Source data
--- --- ---
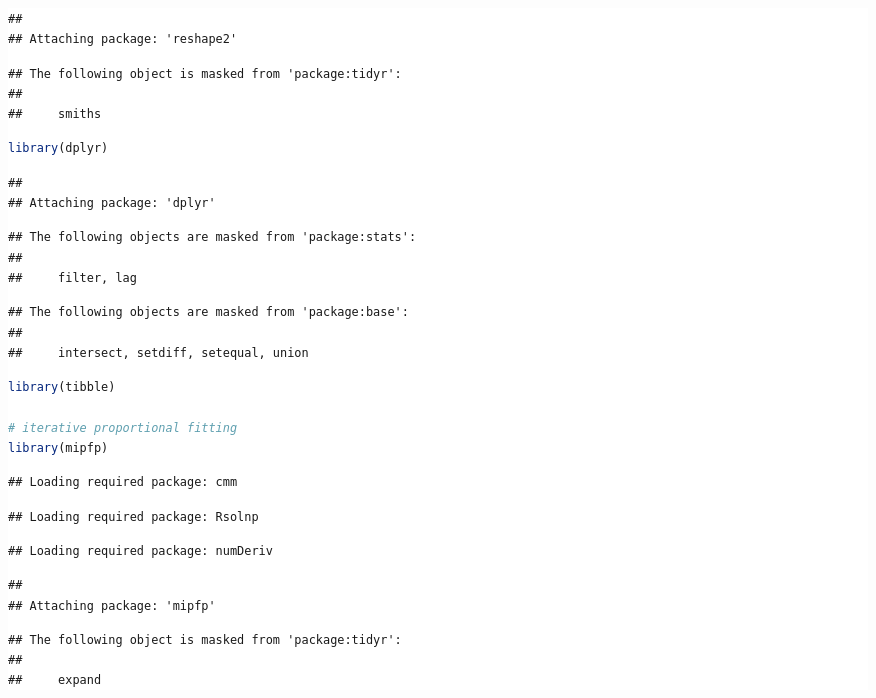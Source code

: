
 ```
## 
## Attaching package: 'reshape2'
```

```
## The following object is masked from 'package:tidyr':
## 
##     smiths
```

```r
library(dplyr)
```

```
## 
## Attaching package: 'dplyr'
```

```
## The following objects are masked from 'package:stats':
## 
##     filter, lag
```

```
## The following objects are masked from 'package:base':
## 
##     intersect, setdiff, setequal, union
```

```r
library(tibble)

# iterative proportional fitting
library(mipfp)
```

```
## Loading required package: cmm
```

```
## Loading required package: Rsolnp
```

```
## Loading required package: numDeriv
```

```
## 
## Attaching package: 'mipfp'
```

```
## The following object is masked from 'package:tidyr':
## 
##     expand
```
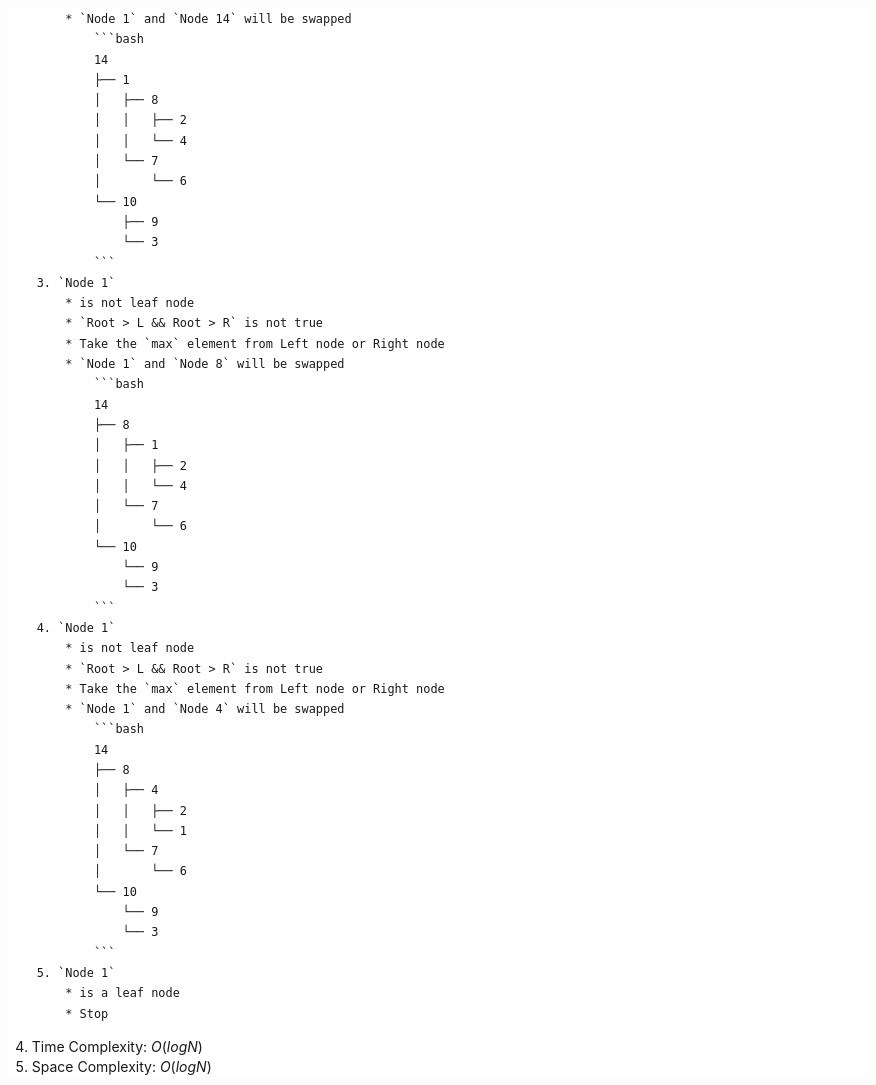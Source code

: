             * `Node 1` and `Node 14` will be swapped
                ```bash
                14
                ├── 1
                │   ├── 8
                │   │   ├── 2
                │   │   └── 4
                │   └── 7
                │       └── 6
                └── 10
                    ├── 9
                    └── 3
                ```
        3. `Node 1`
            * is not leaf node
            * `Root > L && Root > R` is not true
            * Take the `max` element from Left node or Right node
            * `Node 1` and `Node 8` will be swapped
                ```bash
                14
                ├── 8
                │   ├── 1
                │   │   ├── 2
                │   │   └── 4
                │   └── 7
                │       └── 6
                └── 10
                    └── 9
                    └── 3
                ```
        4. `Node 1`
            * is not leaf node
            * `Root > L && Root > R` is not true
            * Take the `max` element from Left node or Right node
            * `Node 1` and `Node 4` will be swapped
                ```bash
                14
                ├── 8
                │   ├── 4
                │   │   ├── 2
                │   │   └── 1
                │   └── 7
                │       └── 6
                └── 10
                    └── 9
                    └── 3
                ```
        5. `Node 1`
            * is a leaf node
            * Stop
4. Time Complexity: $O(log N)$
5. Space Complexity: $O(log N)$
--- --- ---
§ **Instructions for the task**:
Reproduce all of the records above exactly, but exclude the pictures.

§ **Solution to this task**:
Source code

:
 ```
## 
## Attaching package: 'reshape2'
```

```
## The following object is masked from 'package:tidyr':
## 
##     smiths
```

```r
library(dplyr)
```

```
## 
## Attaching package: 'dplyr'
```

```
## The following objects are masked from 'package:stats':
## 
##     filter, lag
```

```
## The following objects are masked from 'package:base':
## 
##     intersect, setdiff, setequal, union
```

```r
library(tibble)

# iterative proportional fitting
library(mipfp)
```

```
## Loading required package: cmm
```

```
## Loading required package: Rsolnp
```

```
## Loading required package: numDeriv
```

```
## 
## Attaching package: 'mipfp'
```

```
## The following object is masked from 'package:tidyr':
## 
##     expand
```
Source code

:             * `Node 1` and `Node 14` will be swapped
                ```bash
                14
                ├── 1
                │   ├── 8
                │   │   ├── 2
                │   │   └── 4
                │   └── 7
                │       └── 6
                └── 10
                    ├── 9
                    └── 3
                ```
        3. `Node 1`
            * is not leaf node
            * `Root > L && Root > R` is not true
            * Take the `max` element from Left node or Right node
            * `Node 1` and `Node 8` will be swapped
                ```bash
                14
                ├── 8
                │   ├── 1
                │   │   ├── 2
                │   │   └── 4
                │   └── 7
                │       └── 6
                └── 10
                    └── 9
                    └── 3
                ```
        4. `Node 1`
            * is not leaf node
            * `Root > L && Root > R` is not true
            * Take the `max` element from Left node or Right node
            * `Node 1` and `Node 4` will be swapped
                ```bash
                14
                ├── 8
                │   ├── 4
                │   │   ├── 2
                │   │   └── 1
                │   └── 7
                │       └── 6
                └── 10
                    └── 9
                    └── 3
                ```
        5. `Node 1`
            * is a leaf node
            * Stop
4. Time Complexity: $O(log N)$
5. Space Complexity: $O(log N)$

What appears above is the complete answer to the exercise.